Everything from the line with "Statistics can be computed" to the end of the data below must be returned exactly as it is, and nothing besides.

· · ·

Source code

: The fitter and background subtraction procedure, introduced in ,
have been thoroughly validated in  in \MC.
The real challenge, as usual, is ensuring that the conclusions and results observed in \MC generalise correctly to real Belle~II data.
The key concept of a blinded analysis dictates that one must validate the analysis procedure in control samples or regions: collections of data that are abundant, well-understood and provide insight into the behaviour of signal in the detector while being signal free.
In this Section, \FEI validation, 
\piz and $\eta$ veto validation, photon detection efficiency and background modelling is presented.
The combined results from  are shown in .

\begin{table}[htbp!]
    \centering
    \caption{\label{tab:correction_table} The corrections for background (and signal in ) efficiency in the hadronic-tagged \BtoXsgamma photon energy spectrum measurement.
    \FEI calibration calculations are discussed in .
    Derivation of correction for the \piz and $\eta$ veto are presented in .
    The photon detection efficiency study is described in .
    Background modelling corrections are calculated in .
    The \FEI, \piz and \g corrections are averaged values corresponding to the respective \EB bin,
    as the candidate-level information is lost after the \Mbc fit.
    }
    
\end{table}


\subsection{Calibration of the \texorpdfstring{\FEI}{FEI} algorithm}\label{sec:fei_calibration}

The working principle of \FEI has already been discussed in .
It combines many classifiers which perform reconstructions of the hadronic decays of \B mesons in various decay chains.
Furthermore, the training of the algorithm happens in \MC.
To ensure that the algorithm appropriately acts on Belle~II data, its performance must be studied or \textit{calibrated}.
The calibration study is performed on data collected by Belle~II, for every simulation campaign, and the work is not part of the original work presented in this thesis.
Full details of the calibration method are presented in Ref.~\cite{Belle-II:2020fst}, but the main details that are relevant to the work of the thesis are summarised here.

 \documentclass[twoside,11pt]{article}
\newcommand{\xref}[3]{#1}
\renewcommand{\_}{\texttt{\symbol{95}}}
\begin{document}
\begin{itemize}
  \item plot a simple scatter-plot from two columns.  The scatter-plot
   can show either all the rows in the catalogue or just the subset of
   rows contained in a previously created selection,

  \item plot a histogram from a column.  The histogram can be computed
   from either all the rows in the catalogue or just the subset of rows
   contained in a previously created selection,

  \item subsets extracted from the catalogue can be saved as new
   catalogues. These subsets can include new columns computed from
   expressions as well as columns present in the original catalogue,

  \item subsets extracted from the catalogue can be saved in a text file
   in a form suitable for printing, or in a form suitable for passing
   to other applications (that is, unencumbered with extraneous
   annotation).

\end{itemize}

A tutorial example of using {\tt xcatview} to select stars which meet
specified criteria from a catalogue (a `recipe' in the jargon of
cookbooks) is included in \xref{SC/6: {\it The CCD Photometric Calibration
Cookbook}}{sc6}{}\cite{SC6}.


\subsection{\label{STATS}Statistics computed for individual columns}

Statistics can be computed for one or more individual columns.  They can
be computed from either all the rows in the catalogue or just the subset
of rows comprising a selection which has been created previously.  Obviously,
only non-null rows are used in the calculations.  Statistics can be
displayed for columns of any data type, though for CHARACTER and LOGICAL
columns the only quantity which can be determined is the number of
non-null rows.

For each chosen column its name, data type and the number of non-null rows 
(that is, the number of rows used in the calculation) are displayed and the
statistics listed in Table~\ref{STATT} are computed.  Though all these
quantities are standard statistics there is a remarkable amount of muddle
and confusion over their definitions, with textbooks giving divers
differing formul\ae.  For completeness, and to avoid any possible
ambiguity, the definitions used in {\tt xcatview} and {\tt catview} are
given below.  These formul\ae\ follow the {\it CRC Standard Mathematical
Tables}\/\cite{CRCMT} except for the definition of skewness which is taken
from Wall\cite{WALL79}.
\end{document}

· · ·

• [RESULT OF THIS EXERCISE]:
Statistics can be computed for one or more individual columns.  They can
be computed from either all the rows in the catalogue or just the subset
of rows comprising a selection which has been created previously.  Obviously,
only non-null rows are used in the calculations.  Statistics can be
displayed for columns of any data type, though for CHARACTER and LOGICAL
columns the only quantity which can be determined is the number of
non-null rows.

For each chosen column its name, data type and the number of non-null rows 
(that is, the number of rows used in the calculation) are displayed and the
statistics listed in Table~\ref{STATT} are computed.  Though all these
quantities are standard statistics there is a remarkable amount of muddle
and confusion over their definitions, with textbooks giving divers
differing formul\ae.  For completeness, and to avoid any possible
ambiguity, the definitions used in {\tt xcatview} and {\tt catview} are
given below.  These formul\ae\ follow the {\it CRC Standard Mathematical
Tables}\/\cite{CRCMT} except for the definition of skewness which is taken
from Wall\cite{WALL79}.
\end{document}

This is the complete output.